• What you have to do:
Repeat the records below verbatim, and do not copy their pictures.

• Data section:
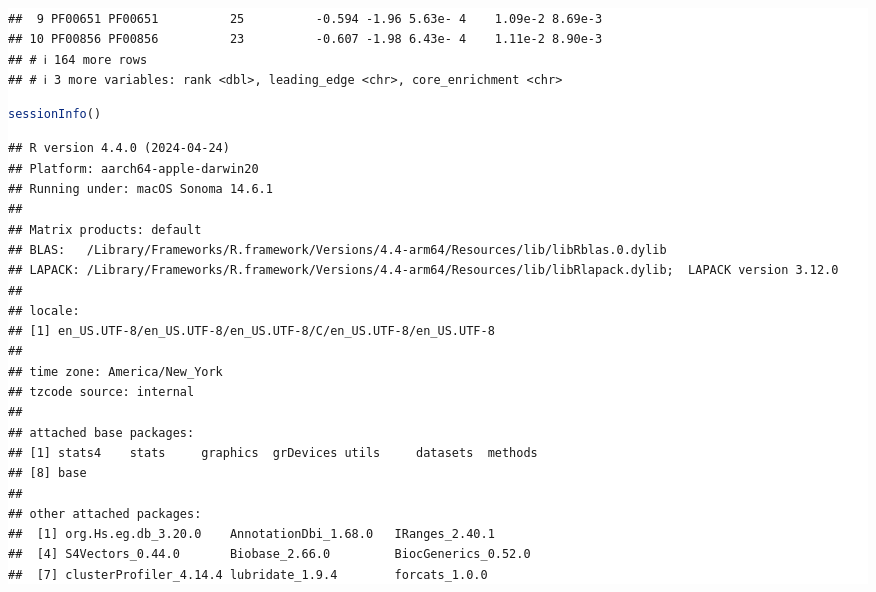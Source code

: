    ##  9 PF00651 PF00651          25          -0.594 -1.96 5.63e- 4    1.09e-2 8.69e-3
    ## 10 PF00856 PF00856          23          -0.607 -1.98 6.43e- 4    1.11e-2 8.90e-3
    ## # ℹ 164 more rows
    ## # ℹ 3 more variables: rank <dbl>, leading_edge <chr>, core_enrichment <chr>

``` r
sessionInfo()
```

    ## R version 4.4.0 (2024-04-24)
    ## Platform: aarch64-apple-darwin20
    ## Running under: macOS Sonoma 14.6.1
    ## 
    ## Matrix products: default
    ## BLAS:   /Library/Frameworks/R.framework/Versions/4.4-arm64/Resources/lib/libRblas.0.dylib 
    ## LAPACK: /Library/Frameworks/R.framework/Versions/4.4-arm64/Resources/lib/libRlapack.dylib;  LAPACK version 3.12.0
    ## 
    ## locale:
    ## [1] en_US.UTF-8/en_US.UTF-8/en_US.UTF-8/C/en_US.UTF-8/en_US.UTF-8
    ## 
    ## time zone: America/New_York
    ## tzcode source: internal
    ## 
    ## attached base packages:
    ## [1] stats4    stats     graphics  grDevices utils     datasets  methods  
    ## [8] base     
    ## 
    ## other attached packages:
    ##  [1] org.Hs.eg.db_3.20.0    AnnotationDbi_1.68.0   IRanges_2.40.1        
    ##  [4] S4Vectors_0.44.0       Biobase_2.66.0         BiocGenerics_0.52.0   
    ##  [7] clusterProfiler_4.14.4 lubridate_1.9.4        forcats_1.0.0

• Exercise output:
Source code

:    ##  9 PF00651 PF00651          25          -0.594 -1.96 5.63e- 4    1.09e-2 8.69e-3
    ## 10 PF00856 PF00856          23          -0.607 -1.98 6.43e- 4    1.11e-2 8.90e-3
    ## # ℹ 164 more rows
    ## # ℹ 3 more variables: rank <dbl>, leading_edge <chr>, core_enrichment <chr>

``` r
sessionInfo()
```

    ## R version 4.4.0 (2024-04-24)
    ## Platform: aarch64-apple-darwin20
    ## Running under: macOS Sonoma 14.6.1
    ## 
    ## Matrix products: default
    ## BLAS:   /Library/Frameworks/R.framework/Versions/4.4-arm64/Resources/lib/libRblas.0.dylib 
    ## LAPACK: /Library/Frameworks/R.framework/Versions/4.4-arm64/Resources/lib/libRlapack.dylib;  LAPACK version 3.12.0
    ## 
    ## locale:
    ## [1] en_US.UTF-8/en_US.UTF-8/en_US.UTF-8/C/en_US.UTF-8/en_US.UTF-8
    ## 
    ## time zone: America/New_York
    ## tzcode source: internal
    ## 
    ## attached base packages:
    ## [1] stats4    stats     graphics  grDevices utils     datasets  methods  
    ## [8] base     
    ## 
    ## other attached packages:
    ##  [1] org.Hs.eg.db_3.20.0    AnnotationDbi_1.68.0   IRanges_2.40.1        
    ##  [4] S4Vectors_0.44.0       Biobase_2.66.0         BiocGenerics_0.52.0   
    ##  [7] clusterProfiler_4.14.4 lubridate_1.9.4        forcats_1.0.0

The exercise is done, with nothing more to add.